Estas representaciones sociales, producto de los esquemas aludidos, marcan en el joven —dependiendo del grupo de pertenencia, de sus redes y de sus roles de adscripción— su posición en el espacio social, y la posición de los otros. Como sostiene Giddens, la participación de los jóvenes en el mundo social transcurre en el contexto de una forma de vida marcada por el aprendizaje acerca de otras formas
de vida, específicamente rechazadas, las cuales son reconocidas como disímiles o antagónicas. Pues ellos tienen otra manera de ser, de confirmar sus propias representaciones y creencias (Ayuelo, 1992).

 
 
Juventud y violencia

El código de interpretación de la realidad en los jóvenes es un concepto clave para entender la división de una socie-dad contrapuesta, marcada por la narrativa de un mundo binario. Es un referente para organizar la percepción de su espacio social, de un universo que aparece como algo inexorable, que no deja ver la potencialidad de una mejoría. Un universo que reduce a los hombres a puro movimiento, que transforma a los cuerpos en autómatas, en máquinas.

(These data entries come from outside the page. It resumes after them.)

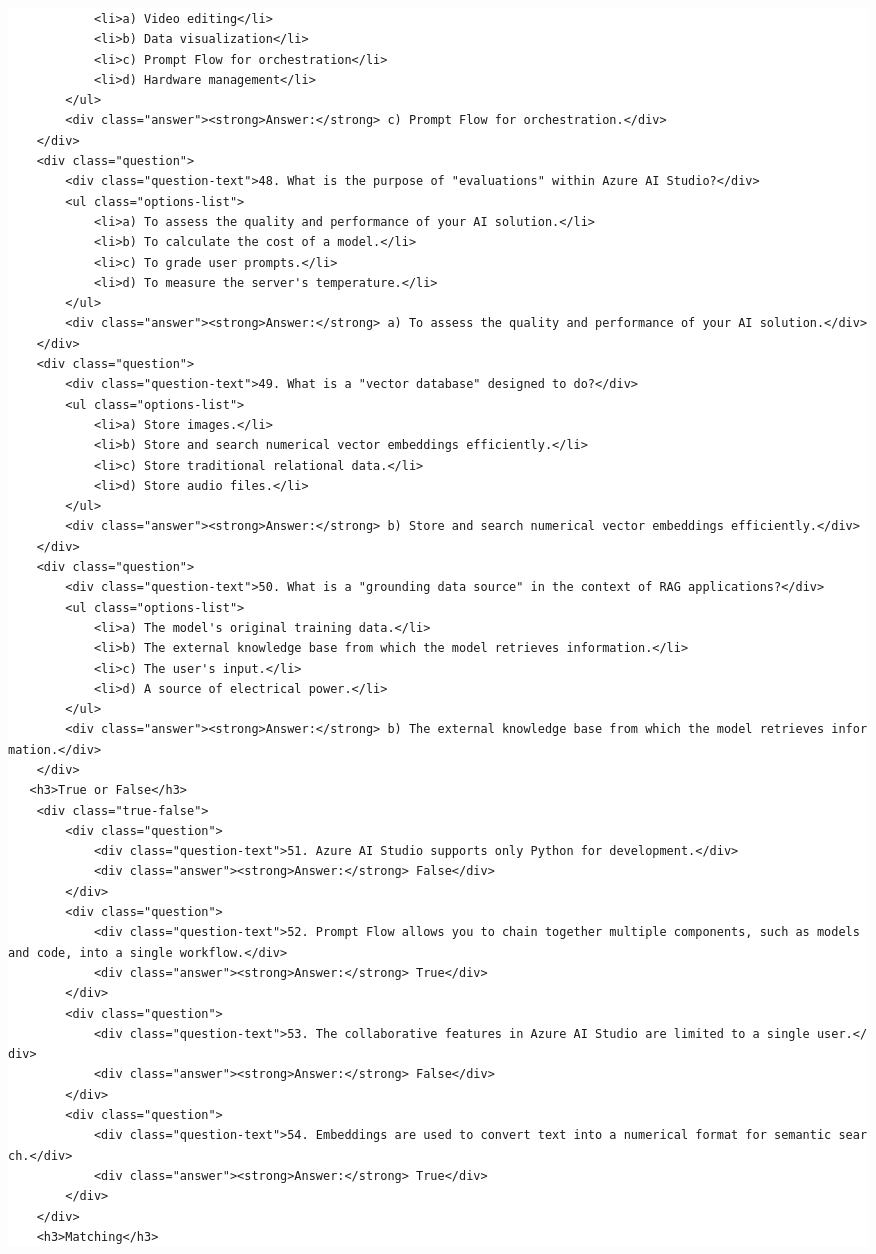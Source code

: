                 <li>a) Video editing</li>
                <li>b) Data visualization</li>
                <li>c) Prompt Flow for orchestration</li>
                <li>d) Hardware management</li>
            </ul>
            <div class="answer"><strong>Answer:</strong> c) Prompt Flow for orchestration.</div>
        </div>
        <div class="question">
            <div class="question-text">48. What is the purpose of "evaluations" within Azure AI Studio?</div>
            <ul class="options-list">
                <li>a) To assess the quality and performance of your AI solution.</li>
                <li>b) To calculate the cost of a model.</li>
                <li>c) To grade user prompts.</li>
                <li>d) To measure the server's temperature.</li>
            </ul>
            <div class="answer"><strong>Answer:</strong> a) To assess the quality and performance of your AI solution.</div>
        </div>
        <div class="question">
            <div class="question-text">49. What is a "vector database" designed to do?</div>
            <ul class="options-list">
                <li>a) Store images.</li>
                <li>b) Store and search numerical vector embeddings efficiently.</li>
                <li>c) Store traditional relational data.</li>
                <li>d) Store audio files.</li>
            </ul>
            <div class="answer"><strong>Answer:</strong> b) Store and search numerical vector embeddings efficiently.</div>
        </div>
        <div class="question">
            <div class="question-text">50. What is a "grounding data source" in the context of RAG applications?</div>
            <ul class="options-list">
                <li>a) The model's original training data.</li>
                <li>b) The external knowledge base from which the model retrieves information.</li>
                <li>c) The user's input.</li>
                <li>d) A source of electrical power.</li>
            </ul>
            <div class="answer"><strong>Answer:</strong> b) The external knowledge base from which the model retrieves information.</div>
        </div>
       <h3>True or False</h3>
        <div class="true-false">
            <div class="question">
                <div class="question-text">51. Azure AI Studio supports only Python for development.</div>
                <div class="answer"><strong>Answer:</strong> False</div>
            </div>
            <div class="question">
                <div class="question-text">52. Prompt Flow allows you to chain together multiple components, such as models and code, into a single workflow.</div>
                <div class="answer"><strong>Answer:</strong> True</div>
            </div>
            <div class="question">
                <div class="question-text">53. The collaborative features in Azure AI Studio are limited to a single user.</div>
                <div class="answer"><strong>Answer:</strong> False</div>
            </div>
            <div class="question">
                <div class="question-text">54. Embeddings are used to convert text into a numerical format for semantic search.</div>
                <div class="answer"><strong>Answer:</strong> True</div>
            </div>
        </div>
        <h3>Matching</h3>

Esta es la lógica del entendimiento cotidiano de los jóvenes. De una realidad en cuya primera lección se debe aprender que sólo somos una oscura cadena de fantasmas precedidos por la violencia social. Violencia generada por comportamientos agresivos, cuyo principal nodo de relevancia se sitúa en la vivencia de las diferentes desventajas sociales.

Una violencia fruto de un claro individualismo, de un marcado egocentrismo expresado en las formas de organización social en tanto cultura, en tanto compleja estructura de un sistema simbólico específico que se condensa en la realidad de un espacio y un tiempo, que no es uno solo sino que es múltiple, como la realidad de la violencia que coexiste en nuestras prácticas sociales.

Violencia producto del miedo, del dolor, de la frustración y la confrontación con un mundo de adultos ritualizados, cuyas conductas se convierte en mecanismos violentos de acceso a diferentes bienes, a la imposición, dominio y muestra de poder. Este mundo es producto de la incompatibili-dad de las elecciones, de las formas y las expectativas que los jóvenes tienen de su realidad.

Es un mundo no anclado a la razón ni a la historia de una generación. Porque los jóvenes son emoción, pasión y sentimiento, más que razón. Esta es, sin duda, una de las causas por las cuales se ejerce violencia en la juventud, justamente por la incomprensión del mundo de los adultos, el cual es un mundo de razón, de historia. En contrapeso, los jóvenes no entienden ni quieren entender de esta razón, ni de esta lógica.6

Esta actitud defensiva, contestataria y hasta catalogada como anómica, sólo puede ser definida por el carácter de la relación social que establecen los jóvenes con su medio social, al expresar su individualidad. Primero, en torno al cuestionamiento de los modelos rígidos de la adultez: el trabajo, el matrimonio, la formalidad, la familia, la escuela, la institución, etcétera.

Segundo, como una manifestación expresada producto de la falta de aventuras en un mundo donde todo está carcomido por la rutina, el tedio, la programación, etcétera. Un espacio donde lo desconocido está anulado, no permitido y prohibido. Sin duda esta situación conlleva al joven, al niño, al adulto, al ejercicio de la violencia.7 Violencia producto de una frustración vencida por la evolución de una cultura racionalmente violenta, que establece profundas dependencias.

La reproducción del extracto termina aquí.